Vários meios de comunicação internacionais noticiaram ainda, em junho de 2026, que a administração liderada por Oliver Blume estaria a preparar a reestruturação mais radical da história do grupo, com a possibilidade de cortar até 100 000 empregos a nível mundial e encerrar quatro fábricas na Alemanha — alegadamente as unidades de Hanôver, Zwickau e Emden, além da fábrica da Audi em Neckarsulm. Os planos incluiriam também a autonomização da marca Volkswagen e da divisão de componentes em empresas independentes. À data, a Volkswagen não confirmou oficialmente estes números, que permanecem ao nível da informação de imprensa.
Perguntas frequentes
Quando e por quem foi fundada a Volkswagen?

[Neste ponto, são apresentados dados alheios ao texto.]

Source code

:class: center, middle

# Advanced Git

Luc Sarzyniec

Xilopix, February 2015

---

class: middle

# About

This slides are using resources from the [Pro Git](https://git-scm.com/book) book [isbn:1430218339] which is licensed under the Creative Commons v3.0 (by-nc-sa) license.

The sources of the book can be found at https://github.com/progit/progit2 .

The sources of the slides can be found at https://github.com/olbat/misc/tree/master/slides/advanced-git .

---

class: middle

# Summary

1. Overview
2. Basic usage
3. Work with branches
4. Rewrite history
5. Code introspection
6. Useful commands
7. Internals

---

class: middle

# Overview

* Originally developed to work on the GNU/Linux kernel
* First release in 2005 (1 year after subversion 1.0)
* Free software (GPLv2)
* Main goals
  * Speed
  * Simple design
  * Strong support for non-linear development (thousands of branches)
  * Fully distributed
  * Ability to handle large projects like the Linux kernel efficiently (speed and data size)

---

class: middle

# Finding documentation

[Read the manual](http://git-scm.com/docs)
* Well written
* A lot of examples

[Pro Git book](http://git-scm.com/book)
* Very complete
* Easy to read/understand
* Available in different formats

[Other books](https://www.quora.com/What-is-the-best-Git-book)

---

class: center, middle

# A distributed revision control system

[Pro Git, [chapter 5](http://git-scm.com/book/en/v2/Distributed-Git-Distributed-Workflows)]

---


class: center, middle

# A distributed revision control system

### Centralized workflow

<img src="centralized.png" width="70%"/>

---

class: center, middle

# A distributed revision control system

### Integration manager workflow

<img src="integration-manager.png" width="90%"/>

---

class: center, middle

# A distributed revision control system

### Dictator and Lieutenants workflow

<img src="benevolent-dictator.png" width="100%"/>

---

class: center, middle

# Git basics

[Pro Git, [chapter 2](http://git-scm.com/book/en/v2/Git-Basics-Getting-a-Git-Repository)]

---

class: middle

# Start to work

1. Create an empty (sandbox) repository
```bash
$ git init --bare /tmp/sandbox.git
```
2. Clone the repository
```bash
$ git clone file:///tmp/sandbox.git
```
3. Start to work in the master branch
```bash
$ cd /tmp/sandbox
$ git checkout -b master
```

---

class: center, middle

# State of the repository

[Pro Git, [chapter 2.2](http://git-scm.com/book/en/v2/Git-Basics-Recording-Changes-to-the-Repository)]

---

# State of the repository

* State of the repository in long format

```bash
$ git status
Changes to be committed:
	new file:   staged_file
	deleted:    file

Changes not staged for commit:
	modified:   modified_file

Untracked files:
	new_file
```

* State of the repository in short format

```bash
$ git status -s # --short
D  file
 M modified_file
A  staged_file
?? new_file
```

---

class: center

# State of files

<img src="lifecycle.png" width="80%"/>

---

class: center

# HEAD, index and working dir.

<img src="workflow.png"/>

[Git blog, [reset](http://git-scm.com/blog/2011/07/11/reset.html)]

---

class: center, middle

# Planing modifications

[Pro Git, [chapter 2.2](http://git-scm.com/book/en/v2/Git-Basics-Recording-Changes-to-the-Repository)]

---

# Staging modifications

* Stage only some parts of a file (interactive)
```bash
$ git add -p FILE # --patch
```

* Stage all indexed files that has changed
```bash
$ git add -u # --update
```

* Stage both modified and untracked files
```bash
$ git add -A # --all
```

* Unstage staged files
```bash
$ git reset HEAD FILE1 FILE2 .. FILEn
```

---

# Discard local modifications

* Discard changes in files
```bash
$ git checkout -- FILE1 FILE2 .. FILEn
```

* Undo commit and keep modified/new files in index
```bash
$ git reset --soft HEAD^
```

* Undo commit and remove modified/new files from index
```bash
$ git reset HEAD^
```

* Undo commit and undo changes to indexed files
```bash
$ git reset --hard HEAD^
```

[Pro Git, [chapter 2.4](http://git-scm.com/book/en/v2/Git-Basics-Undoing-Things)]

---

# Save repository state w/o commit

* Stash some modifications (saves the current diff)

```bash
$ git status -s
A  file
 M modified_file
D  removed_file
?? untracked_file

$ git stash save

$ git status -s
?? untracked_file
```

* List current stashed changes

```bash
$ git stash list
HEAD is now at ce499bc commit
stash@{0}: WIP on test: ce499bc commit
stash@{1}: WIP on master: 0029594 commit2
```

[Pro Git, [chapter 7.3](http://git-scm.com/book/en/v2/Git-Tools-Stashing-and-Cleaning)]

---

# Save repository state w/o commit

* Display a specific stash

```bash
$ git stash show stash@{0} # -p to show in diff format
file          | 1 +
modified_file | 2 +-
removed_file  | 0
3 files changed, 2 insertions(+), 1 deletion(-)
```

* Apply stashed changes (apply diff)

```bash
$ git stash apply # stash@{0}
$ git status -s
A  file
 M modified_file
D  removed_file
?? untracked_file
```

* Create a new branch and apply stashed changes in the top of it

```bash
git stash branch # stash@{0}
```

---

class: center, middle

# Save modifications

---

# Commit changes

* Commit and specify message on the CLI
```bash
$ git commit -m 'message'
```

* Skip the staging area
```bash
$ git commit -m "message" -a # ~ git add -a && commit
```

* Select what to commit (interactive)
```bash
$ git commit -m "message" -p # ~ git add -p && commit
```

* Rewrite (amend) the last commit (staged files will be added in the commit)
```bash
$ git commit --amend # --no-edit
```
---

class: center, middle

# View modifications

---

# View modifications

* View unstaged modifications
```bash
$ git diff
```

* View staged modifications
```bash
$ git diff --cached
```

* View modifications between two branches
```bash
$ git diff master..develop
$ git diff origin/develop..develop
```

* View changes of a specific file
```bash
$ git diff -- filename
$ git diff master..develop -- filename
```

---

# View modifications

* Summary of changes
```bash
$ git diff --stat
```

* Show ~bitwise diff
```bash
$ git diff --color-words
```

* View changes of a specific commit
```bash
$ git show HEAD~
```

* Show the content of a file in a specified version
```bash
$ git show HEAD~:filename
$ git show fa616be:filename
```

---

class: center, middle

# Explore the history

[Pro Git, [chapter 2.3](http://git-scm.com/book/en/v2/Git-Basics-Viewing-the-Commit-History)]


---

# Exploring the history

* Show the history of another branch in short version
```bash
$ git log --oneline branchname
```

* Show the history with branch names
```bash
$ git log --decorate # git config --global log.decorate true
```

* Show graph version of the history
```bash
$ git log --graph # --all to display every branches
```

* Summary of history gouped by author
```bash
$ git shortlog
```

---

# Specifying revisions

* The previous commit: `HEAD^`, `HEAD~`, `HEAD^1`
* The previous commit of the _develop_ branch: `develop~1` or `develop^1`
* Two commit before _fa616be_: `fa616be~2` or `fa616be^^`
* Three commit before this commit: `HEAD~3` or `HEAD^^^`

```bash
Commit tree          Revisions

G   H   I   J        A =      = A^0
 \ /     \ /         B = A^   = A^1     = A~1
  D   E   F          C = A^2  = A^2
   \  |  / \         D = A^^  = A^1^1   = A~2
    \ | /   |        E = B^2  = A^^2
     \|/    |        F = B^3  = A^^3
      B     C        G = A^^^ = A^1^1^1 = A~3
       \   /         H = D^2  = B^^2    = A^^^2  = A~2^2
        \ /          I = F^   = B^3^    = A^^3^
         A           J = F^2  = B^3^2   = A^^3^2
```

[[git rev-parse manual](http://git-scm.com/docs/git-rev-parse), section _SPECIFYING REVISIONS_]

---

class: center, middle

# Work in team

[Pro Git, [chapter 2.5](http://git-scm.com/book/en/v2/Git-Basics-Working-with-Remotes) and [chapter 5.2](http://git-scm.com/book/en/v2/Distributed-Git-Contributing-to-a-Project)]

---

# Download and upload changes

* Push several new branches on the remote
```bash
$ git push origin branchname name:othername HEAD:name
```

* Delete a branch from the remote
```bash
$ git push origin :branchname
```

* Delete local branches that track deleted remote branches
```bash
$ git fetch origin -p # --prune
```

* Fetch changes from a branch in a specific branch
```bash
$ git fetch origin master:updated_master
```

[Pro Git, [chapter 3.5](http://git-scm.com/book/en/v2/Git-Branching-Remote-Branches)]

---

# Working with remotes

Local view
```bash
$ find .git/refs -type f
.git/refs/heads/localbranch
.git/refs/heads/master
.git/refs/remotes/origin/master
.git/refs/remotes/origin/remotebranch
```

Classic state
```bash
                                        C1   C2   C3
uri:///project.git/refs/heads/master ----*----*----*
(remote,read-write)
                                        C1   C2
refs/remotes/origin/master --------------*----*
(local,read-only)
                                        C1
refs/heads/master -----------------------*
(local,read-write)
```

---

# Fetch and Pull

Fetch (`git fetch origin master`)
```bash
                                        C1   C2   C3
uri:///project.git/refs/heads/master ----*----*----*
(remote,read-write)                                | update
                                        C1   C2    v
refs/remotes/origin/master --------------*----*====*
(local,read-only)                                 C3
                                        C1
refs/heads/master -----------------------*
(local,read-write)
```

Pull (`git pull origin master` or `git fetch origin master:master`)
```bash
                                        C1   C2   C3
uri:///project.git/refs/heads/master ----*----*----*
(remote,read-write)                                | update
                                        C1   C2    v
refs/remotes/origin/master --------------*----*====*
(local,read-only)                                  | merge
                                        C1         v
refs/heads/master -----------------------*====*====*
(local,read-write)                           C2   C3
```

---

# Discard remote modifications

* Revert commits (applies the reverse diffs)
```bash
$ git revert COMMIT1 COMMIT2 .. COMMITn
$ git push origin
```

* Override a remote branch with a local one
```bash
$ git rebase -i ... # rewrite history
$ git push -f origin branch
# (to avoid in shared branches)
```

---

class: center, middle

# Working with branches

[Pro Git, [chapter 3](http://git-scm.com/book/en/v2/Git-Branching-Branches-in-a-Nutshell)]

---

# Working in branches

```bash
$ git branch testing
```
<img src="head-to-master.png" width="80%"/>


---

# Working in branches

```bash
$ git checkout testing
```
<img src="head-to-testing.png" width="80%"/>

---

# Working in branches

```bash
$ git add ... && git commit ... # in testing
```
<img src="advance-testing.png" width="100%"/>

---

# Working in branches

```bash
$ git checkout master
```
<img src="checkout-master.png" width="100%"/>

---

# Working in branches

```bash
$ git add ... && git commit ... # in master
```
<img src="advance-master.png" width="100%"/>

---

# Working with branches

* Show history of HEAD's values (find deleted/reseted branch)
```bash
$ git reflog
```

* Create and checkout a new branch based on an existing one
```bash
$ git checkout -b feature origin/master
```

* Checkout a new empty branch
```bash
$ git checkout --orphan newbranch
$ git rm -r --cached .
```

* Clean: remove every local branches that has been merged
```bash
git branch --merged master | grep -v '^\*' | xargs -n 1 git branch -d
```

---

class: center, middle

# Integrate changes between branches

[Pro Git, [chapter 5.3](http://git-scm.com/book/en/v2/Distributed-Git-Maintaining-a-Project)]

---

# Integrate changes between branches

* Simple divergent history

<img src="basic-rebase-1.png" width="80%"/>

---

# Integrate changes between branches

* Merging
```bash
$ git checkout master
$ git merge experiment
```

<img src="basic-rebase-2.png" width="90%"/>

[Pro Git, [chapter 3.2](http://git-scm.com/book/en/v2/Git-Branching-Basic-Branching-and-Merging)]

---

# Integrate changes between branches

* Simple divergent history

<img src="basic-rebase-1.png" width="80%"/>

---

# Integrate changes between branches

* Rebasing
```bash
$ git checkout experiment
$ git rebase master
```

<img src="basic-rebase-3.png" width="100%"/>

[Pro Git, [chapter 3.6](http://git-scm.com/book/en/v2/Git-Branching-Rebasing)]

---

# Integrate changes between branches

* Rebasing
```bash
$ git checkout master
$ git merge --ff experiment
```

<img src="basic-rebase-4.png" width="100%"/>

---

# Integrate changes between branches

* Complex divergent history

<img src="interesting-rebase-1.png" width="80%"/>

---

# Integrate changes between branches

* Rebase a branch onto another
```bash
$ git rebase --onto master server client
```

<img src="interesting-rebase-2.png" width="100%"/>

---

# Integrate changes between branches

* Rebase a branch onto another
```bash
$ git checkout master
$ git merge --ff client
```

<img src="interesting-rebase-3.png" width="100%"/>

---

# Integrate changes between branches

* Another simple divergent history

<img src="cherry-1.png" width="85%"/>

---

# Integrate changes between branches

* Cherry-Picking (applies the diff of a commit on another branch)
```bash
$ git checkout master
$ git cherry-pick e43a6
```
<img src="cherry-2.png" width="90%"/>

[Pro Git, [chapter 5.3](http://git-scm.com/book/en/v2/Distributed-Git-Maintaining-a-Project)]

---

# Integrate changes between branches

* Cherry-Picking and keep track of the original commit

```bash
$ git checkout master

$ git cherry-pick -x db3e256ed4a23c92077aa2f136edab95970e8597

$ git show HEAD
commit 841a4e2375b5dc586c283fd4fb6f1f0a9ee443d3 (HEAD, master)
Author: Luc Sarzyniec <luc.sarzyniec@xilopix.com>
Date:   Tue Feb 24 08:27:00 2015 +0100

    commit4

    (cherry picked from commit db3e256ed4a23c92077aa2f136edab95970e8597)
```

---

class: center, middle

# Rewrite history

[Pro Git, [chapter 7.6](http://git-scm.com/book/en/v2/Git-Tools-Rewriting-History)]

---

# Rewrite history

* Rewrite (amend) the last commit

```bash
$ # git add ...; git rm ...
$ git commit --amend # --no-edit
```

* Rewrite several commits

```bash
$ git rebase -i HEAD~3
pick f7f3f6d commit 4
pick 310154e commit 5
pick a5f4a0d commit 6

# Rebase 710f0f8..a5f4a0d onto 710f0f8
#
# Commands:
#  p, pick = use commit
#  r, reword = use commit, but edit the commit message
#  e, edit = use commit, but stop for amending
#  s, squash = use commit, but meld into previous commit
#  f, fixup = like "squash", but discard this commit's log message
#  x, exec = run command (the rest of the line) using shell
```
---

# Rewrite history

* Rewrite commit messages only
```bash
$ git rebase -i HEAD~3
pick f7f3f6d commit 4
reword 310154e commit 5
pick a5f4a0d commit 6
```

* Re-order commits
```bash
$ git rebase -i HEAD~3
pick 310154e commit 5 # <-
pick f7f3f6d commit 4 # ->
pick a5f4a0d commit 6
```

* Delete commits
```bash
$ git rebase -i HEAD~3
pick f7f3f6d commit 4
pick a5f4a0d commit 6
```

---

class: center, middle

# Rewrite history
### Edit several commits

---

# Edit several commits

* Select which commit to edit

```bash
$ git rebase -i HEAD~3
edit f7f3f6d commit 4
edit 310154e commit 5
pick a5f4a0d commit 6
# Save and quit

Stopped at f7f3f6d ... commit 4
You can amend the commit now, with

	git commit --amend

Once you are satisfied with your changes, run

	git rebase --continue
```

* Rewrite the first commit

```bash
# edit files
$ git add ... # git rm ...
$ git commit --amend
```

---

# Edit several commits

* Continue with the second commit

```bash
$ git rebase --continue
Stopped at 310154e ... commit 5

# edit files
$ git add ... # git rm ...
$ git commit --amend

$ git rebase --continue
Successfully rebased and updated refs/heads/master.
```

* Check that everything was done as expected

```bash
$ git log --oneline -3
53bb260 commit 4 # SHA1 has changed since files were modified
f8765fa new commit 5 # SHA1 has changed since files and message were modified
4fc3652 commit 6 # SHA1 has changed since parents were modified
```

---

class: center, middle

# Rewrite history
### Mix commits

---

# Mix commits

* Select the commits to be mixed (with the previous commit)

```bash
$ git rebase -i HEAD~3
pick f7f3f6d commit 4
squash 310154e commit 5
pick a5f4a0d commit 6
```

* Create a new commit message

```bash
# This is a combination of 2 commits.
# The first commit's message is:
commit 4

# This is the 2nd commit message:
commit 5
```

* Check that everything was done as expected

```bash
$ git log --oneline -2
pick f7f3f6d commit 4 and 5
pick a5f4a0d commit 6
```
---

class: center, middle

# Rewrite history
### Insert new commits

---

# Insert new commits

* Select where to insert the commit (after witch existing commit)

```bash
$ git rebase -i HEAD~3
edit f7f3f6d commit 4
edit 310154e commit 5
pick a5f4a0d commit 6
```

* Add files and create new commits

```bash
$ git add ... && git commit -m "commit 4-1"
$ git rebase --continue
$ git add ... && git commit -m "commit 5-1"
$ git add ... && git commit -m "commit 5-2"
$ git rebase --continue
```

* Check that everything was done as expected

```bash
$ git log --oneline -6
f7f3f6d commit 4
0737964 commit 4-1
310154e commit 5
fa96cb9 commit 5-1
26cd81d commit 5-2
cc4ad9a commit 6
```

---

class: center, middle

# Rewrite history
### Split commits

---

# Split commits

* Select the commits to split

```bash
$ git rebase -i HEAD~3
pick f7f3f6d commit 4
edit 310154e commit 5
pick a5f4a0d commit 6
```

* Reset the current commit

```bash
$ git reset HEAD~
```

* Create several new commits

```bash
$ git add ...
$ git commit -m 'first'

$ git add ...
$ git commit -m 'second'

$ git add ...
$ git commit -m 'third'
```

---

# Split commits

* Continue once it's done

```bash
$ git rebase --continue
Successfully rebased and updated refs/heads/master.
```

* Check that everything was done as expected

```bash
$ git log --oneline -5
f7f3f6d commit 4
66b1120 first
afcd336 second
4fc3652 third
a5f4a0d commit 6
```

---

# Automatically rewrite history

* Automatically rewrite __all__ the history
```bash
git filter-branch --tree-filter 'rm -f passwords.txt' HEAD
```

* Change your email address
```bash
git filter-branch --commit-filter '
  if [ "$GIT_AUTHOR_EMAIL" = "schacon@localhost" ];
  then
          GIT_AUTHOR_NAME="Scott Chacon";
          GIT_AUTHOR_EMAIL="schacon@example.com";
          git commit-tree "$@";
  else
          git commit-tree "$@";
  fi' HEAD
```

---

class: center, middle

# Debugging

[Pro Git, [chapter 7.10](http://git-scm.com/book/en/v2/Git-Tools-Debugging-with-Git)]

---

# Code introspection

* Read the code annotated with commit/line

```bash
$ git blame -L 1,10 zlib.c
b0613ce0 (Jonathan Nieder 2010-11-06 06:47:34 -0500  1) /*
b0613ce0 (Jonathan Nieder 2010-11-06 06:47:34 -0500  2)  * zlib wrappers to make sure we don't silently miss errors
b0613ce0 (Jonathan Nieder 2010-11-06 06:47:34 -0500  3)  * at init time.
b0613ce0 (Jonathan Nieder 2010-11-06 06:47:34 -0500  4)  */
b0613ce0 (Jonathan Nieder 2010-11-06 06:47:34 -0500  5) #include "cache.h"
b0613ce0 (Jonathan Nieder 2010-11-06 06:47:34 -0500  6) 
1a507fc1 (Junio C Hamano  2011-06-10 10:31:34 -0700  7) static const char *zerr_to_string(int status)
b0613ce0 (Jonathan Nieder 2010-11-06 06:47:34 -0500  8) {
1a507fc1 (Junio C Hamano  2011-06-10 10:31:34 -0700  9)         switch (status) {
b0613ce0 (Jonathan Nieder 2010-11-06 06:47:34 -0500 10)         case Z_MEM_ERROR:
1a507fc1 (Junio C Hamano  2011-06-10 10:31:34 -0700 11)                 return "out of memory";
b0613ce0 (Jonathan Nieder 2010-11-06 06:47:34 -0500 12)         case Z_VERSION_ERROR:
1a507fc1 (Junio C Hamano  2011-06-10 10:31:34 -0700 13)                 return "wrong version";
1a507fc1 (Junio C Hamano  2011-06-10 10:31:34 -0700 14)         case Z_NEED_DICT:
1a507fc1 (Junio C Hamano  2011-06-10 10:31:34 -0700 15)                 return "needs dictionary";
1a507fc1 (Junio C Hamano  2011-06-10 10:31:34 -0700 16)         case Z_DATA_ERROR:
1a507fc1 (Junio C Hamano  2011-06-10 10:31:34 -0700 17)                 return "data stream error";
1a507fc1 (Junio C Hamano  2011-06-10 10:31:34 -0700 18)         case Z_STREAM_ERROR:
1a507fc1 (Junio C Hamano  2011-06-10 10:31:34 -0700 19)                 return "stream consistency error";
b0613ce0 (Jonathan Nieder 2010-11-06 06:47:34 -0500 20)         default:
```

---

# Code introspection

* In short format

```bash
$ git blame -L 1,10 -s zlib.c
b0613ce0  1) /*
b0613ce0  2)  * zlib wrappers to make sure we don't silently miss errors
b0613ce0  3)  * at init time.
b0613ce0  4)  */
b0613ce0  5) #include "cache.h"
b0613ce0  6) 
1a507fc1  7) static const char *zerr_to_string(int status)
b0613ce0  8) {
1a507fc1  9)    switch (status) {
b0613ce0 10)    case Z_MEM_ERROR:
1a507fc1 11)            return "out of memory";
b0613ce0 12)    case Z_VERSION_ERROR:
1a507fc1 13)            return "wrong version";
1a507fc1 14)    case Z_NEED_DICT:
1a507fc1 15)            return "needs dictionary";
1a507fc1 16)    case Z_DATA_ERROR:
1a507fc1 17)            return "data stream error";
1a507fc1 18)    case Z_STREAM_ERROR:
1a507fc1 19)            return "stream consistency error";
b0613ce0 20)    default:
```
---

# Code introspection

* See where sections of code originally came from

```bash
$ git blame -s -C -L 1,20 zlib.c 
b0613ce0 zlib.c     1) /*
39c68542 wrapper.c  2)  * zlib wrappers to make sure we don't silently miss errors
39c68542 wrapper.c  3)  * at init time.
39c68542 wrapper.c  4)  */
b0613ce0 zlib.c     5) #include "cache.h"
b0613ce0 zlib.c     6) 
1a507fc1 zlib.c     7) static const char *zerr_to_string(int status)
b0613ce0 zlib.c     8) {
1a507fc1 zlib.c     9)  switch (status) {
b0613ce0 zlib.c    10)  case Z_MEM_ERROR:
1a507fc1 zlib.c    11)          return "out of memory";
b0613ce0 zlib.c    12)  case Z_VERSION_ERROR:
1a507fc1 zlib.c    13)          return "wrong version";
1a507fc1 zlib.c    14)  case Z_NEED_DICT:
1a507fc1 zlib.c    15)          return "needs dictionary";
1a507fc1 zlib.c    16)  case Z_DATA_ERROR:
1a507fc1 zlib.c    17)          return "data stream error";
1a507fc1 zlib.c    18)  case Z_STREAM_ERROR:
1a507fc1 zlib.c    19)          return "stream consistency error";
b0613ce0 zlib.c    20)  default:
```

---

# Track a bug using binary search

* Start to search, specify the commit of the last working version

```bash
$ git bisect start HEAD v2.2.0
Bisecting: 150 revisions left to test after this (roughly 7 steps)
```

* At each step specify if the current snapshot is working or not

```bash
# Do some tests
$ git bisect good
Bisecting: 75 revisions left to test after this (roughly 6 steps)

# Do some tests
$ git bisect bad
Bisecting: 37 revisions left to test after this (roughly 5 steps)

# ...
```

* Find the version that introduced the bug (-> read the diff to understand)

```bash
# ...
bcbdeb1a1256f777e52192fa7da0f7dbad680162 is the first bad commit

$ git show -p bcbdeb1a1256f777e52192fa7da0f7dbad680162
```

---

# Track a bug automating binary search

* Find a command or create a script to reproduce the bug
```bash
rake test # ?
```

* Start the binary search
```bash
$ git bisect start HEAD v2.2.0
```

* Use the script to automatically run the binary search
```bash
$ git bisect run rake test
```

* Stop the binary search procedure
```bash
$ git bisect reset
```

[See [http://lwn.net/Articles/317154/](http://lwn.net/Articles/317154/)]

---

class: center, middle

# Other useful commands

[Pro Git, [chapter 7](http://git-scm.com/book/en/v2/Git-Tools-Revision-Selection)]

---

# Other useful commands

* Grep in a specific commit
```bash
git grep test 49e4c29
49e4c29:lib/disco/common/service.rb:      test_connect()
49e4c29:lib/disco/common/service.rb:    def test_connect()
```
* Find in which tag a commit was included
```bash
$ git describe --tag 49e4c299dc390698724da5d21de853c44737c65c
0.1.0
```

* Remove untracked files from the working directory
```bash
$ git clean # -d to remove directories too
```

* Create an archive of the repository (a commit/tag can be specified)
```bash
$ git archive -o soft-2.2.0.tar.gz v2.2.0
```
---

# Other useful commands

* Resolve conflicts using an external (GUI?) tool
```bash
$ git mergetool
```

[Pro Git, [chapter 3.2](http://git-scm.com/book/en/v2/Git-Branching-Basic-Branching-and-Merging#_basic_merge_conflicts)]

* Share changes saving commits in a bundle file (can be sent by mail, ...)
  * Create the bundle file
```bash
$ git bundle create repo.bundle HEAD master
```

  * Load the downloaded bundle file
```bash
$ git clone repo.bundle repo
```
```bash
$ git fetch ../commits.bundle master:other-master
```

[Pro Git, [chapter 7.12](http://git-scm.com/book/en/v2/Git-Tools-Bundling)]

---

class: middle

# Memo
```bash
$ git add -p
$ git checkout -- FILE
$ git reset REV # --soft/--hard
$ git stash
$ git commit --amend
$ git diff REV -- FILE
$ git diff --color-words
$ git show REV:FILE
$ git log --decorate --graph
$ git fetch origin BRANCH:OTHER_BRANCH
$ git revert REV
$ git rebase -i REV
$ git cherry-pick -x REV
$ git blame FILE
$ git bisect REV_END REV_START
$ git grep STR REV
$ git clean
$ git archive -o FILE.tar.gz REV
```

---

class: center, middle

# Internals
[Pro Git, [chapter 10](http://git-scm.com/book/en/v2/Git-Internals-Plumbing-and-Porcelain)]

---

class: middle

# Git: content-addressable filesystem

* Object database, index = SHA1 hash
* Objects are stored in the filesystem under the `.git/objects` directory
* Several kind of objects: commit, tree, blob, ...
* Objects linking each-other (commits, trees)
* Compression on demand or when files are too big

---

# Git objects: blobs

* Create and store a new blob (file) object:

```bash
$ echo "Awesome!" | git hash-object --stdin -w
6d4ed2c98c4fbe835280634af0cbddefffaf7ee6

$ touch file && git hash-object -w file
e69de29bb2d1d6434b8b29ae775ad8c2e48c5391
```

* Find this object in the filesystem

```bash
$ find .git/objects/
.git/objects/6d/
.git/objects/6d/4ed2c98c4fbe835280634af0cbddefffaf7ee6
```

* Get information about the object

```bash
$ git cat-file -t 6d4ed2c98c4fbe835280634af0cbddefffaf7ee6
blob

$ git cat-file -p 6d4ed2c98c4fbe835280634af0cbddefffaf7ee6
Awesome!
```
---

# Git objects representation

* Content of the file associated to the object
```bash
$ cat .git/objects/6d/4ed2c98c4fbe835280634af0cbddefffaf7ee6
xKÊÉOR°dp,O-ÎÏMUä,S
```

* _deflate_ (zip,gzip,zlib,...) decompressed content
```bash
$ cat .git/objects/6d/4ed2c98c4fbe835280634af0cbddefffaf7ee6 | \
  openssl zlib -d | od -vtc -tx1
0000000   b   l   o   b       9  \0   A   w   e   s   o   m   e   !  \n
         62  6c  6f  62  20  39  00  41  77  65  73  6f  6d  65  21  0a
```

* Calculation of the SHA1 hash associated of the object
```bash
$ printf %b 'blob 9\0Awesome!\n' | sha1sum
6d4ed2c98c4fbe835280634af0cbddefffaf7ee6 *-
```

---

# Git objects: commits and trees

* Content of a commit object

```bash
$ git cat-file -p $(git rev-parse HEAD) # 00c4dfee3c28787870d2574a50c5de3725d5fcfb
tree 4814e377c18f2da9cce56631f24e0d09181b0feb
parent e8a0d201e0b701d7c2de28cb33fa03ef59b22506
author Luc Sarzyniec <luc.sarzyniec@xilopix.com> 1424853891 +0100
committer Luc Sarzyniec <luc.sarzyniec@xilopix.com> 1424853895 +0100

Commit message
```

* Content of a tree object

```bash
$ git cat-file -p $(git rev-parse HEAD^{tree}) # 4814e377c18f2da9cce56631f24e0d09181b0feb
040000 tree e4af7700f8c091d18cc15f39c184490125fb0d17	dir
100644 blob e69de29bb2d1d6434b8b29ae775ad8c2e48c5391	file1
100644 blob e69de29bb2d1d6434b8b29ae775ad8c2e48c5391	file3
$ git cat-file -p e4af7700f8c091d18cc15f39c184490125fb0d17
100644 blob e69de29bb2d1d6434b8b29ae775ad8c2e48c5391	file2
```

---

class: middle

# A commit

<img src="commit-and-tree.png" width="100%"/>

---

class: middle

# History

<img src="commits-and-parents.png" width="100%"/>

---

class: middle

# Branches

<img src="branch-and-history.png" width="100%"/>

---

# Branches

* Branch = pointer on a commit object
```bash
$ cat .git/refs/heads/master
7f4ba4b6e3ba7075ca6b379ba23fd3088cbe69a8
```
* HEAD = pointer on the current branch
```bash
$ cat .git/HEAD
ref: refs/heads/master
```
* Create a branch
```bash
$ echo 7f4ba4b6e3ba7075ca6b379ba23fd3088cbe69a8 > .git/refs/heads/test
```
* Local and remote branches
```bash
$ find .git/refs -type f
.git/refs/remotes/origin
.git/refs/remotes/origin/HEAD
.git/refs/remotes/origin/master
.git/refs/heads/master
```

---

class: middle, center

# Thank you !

A Volkswagen foi fundada a 28 de maio de 1937, em Berlim, pela Frente Alemã do Trabalho, ligada ao Partido Nazi, com o objetivo de produzir um automóvel acessível ao povo alemão.
Porque é que Wolfsburg é importante para a Volkswagen?
Wolfsburg, na Baixa Saxónia, foi a cidade construída de raiz em 1938 para alojar a fábrica e os seus trabalhadores. Continua a ser a sede do grupo e a sua maior unidade industrial.
O que foi o escândalo Dieselgate?
Foi a descoberta, em 2015, de que a Volkswagen tinha instalado software fraudulento em motores diesel para falsear testes de emissões. Custou ao grupo cerca de 30 mil milhões de dólares e acelerou a sua aposta nos elétricos.
A Volkswagen vai encerrar fábricas na Alemanha em 2026?
A empresa confirmou cortes de cerca de 19 000 empregos até ao final de 2026. Relatos de imprensa apontam para planos mais drásticos, incluindo o encerramento de quatro fábricas, mas a Volkswagen ainda não os confirmou oficialmente.